Three Firms Aid Fintech Pagaya’s $8.5 Billion SPAC Deal

Sept. 17, 2021, 10:56 AM

Skadden, Arps is advising Israeli-American financial technology firm Pagaya Technologies Ltd. on its go-public merger with a special purpose acquisition company.

Simpson Thacher & Bartlett is advising the SPAC, EJF Acquisition Corp. Tel Aviv-based law firm Goldfarb Seligman & Co is also advising Pagaya.

Pagaya, with offices in Tel Aviv, New York City, and Los Angeles, says it uses an artificial intelligence-powered network to help financial service providers expand consumer access to financial services. Its partners work in markets including unsecured consumer, auto, credit card, point-of-sale, and real estate.

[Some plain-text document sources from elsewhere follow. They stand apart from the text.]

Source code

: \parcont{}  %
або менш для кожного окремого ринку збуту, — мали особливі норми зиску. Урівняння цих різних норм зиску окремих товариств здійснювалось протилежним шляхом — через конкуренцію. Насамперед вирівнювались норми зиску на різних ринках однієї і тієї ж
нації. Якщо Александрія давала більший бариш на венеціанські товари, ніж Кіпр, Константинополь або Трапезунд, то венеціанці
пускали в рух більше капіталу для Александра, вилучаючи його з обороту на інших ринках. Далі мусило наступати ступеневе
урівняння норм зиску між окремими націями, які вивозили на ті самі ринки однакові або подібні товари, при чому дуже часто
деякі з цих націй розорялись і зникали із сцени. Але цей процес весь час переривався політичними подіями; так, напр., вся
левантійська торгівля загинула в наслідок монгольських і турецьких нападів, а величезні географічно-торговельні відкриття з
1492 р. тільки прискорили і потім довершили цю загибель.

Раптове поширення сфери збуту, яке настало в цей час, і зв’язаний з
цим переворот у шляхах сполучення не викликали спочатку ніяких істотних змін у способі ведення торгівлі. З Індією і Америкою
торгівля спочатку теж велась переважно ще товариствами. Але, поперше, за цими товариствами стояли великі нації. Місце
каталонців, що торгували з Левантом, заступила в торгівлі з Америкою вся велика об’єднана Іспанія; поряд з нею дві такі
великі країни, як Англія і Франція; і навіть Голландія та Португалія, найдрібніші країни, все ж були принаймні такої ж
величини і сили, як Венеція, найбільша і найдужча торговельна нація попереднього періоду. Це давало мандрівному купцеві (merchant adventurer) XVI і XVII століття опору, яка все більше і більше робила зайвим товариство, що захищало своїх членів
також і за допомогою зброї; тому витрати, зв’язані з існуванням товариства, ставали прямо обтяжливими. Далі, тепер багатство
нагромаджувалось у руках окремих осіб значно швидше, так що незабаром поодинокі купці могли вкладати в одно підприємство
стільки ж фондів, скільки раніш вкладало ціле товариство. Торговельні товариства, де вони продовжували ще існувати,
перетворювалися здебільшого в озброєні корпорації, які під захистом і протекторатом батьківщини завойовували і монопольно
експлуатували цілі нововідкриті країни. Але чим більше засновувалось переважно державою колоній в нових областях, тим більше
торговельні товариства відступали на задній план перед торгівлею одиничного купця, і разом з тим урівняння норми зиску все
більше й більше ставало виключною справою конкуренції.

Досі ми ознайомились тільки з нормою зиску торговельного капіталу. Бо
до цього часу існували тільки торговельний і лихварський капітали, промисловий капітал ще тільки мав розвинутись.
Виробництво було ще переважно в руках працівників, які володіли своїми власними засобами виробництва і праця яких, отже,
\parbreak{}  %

The company is slated to get $288 million from EJF Acquisition and $200 million from a private placement from entities associated with the SPAC, the statement says.

After the closing of the transaction, expected in early 2022, Pagaya will become a publicly listed entity and trade under a new ticker symbol, according to a statement. Pagaya is estimated to have an enterprise value of about $8.5 billion.

“We believe that EJF’s unparalleled relationships and expertise across the banking and financial services sector will help accelerate Pagaya’s penetration in this large and fragmented sector,” said Manny Friedman, chairman of EJF Acquisition.